Problem: Barometric Pressure at Altitude

A mercury barometer reads 760 mm at sea level. The unit weight of air is taken as 12 N/m³ (assumed constant) and of mercury as 133,420 N/m³. Estimate the expected barometric reading in mm of mercury at an elevation of 1800 m above sea level.

Question 12

Problem: U-Tube Manometer on a Pressurized Pipe — Absolute Pressure

A pipe carries water under pressure. A simple U-tube mercury manometer is connected at point A, which is 1.50 m above a datum. The mercury in the left leg (connected to pipe) is 0.40 m below point A. The mercury column in the right (open) leg is 0.30 m higher than in the left leg.

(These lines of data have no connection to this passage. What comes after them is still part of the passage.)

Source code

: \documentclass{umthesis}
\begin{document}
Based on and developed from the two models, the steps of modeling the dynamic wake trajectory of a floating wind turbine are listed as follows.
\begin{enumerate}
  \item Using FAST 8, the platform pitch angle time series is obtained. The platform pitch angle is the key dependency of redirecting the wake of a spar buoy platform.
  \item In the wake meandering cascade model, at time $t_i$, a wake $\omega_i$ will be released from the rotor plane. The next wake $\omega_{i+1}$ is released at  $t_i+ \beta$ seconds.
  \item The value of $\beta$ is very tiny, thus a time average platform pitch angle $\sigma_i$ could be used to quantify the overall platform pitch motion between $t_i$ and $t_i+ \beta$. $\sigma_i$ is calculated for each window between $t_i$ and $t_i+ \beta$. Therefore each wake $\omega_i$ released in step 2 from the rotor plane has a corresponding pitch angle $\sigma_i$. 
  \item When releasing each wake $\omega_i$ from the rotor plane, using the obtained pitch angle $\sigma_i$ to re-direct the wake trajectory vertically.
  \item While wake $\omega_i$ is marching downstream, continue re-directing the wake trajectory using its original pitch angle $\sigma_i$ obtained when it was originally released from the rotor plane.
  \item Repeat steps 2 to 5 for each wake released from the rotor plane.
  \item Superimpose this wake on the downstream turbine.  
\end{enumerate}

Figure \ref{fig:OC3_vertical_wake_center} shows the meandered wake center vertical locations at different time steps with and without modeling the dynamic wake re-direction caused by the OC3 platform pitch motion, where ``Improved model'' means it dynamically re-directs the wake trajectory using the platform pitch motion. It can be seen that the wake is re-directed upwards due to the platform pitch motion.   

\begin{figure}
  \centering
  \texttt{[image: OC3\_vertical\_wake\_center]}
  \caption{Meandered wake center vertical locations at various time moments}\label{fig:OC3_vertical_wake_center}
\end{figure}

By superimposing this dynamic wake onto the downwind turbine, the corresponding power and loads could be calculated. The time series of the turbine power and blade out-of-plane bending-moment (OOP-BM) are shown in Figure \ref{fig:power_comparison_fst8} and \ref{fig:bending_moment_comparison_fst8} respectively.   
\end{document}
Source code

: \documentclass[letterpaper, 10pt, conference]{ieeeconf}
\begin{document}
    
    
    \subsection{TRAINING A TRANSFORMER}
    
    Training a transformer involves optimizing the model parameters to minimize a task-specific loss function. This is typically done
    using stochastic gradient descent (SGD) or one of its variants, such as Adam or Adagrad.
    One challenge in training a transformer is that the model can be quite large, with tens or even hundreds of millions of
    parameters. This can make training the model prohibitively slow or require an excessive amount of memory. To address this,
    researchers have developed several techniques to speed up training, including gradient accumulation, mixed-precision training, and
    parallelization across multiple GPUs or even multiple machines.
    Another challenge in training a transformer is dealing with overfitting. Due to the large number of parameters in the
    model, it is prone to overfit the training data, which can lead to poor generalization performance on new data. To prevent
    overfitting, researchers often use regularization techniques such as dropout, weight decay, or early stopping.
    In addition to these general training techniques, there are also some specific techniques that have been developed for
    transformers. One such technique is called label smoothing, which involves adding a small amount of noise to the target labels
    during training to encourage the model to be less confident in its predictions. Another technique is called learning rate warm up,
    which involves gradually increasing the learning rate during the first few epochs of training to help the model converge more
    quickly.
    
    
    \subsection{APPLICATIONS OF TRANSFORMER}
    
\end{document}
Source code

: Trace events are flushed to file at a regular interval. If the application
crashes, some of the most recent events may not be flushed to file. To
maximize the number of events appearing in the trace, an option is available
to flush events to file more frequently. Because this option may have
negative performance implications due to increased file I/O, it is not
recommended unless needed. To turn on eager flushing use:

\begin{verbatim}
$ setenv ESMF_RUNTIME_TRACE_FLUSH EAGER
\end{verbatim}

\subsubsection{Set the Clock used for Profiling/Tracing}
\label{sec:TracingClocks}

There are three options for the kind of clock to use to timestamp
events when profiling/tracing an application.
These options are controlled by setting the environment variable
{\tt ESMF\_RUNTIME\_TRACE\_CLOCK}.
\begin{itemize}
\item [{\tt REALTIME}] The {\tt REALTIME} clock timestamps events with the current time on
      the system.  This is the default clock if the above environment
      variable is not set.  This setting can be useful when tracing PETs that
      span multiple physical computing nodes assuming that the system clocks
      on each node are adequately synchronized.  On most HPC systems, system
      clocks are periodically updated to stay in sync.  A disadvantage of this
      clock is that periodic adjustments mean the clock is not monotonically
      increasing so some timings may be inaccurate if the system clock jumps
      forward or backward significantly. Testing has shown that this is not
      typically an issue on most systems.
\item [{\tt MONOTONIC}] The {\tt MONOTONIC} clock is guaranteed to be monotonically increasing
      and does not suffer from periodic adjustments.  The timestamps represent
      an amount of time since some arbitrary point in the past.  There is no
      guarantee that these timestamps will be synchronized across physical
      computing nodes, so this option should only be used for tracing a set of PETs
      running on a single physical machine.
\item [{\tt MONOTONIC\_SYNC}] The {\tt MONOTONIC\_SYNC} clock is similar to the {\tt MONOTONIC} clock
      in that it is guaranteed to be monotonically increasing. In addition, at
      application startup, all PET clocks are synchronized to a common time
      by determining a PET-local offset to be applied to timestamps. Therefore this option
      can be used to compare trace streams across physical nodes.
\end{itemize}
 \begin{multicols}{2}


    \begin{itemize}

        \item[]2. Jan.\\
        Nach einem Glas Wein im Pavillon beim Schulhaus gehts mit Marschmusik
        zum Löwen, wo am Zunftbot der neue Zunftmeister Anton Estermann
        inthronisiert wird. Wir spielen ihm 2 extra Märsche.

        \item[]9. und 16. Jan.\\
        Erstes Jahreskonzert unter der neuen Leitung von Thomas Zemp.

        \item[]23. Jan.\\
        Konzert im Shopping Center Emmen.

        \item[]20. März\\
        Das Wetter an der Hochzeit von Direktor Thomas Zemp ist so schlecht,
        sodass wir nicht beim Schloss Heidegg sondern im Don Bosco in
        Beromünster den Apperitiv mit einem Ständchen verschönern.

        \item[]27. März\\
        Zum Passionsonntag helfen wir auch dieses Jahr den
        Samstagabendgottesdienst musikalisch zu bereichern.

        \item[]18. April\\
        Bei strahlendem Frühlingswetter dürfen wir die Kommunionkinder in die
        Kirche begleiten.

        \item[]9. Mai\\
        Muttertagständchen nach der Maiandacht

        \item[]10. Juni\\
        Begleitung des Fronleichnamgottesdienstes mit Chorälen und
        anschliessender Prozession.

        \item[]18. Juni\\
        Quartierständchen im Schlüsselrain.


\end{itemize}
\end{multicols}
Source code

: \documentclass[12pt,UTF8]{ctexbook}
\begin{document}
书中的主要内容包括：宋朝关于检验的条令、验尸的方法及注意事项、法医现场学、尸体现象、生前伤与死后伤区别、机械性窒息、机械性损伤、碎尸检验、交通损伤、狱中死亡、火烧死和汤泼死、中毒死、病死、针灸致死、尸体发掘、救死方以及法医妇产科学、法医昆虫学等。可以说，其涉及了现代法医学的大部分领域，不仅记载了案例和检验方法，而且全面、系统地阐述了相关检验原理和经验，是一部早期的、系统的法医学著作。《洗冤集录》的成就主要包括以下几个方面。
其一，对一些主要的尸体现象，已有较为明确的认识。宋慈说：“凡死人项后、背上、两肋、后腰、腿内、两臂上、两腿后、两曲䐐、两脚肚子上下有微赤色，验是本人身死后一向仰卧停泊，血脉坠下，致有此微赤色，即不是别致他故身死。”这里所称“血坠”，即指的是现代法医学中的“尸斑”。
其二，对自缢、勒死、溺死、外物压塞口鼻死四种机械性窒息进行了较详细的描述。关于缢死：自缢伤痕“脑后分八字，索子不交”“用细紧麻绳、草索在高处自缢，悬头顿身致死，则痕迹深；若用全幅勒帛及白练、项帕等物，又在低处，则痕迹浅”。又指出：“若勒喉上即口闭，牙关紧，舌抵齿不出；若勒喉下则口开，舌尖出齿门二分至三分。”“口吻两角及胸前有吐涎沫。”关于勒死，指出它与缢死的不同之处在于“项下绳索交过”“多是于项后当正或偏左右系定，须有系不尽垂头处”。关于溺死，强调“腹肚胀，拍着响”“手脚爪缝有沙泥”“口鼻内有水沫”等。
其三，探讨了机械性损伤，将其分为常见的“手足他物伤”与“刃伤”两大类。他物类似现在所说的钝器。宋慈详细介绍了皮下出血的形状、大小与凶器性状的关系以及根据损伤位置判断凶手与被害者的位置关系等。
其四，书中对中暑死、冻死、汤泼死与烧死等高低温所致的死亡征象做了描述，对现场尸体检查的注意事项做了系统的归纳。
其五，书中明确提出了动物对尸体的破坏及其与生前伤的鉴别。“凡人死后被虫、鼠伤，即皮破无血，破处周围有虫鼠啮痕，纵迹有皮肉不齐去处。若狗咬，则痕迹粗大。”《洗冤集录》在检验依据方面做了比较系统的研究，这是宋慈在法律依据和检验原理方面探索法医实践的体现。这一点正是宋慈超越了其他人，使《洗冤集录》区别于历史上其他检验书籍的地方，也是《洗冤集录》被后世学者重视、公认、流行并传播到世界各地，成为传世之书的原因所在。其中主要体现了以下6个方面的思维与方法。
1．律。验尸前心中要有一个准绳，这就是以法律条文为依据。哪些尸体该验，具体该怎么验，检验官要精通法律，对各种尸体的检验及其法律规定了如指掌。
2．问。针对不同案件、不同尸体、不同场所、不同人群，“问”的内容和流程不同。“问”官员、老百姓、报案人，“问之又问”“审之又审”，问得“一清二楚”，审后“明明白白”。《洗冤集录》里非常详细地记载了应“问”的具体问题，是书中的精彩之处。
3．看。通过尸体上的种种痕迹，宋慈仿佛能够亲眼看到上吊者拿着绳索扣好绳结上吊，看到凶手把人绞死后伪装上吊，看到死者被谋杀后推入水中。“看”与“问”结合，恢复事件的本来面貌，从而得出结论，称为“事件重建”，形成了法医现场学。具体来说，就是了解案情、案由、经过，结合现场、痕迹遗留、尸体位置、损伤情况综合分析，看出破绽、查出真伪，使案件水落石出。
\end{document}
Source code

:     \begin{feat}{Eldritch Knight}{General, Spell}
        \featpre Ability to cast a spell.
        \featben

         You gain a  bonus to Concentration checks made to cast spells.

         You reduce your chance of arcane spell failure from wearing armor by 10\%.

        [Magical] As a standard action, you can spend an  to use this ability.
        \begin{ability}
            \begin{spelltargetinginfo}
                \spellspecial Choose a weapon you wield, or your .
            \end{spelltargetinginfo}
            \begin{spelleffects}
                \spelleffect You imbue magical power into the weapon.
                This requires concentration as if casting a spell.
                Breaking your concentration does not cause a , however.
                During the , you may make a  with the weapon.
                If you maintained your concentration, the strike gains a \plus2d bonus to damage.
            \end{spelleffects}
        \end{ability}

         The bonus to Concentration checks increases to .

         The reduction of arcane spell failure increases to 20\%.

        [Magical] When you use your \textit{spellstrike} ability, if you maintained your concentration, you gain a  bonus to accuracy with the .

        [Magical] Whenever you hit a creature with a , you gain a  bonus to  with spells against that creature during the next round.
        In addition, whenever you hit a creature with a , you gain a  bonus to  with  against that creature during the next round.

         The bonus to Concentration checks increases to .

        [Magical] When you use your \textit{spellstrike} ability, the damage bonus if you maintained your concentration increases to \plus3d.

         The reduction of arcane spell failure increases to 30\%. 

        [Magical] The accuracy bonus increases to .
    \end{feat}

Atmospheric pressure is 101.3 kPa. Find the absolute pressure at point A.

Question 13

Problem: Hydraulic Press with Unequal Pistons

A hydraulic press has a small piston of diameter 30 mm and a large piston of diameter 200 mm. Both pistons are at the same horizontal level and connected by oil (SG = 0.90). A load of 15 kN is placed on the large piston. Find: (a) the oil pressure in kPa, (b) the force required on the small piston to maintain equilibrium, and (c) the mechanical advantage of the system.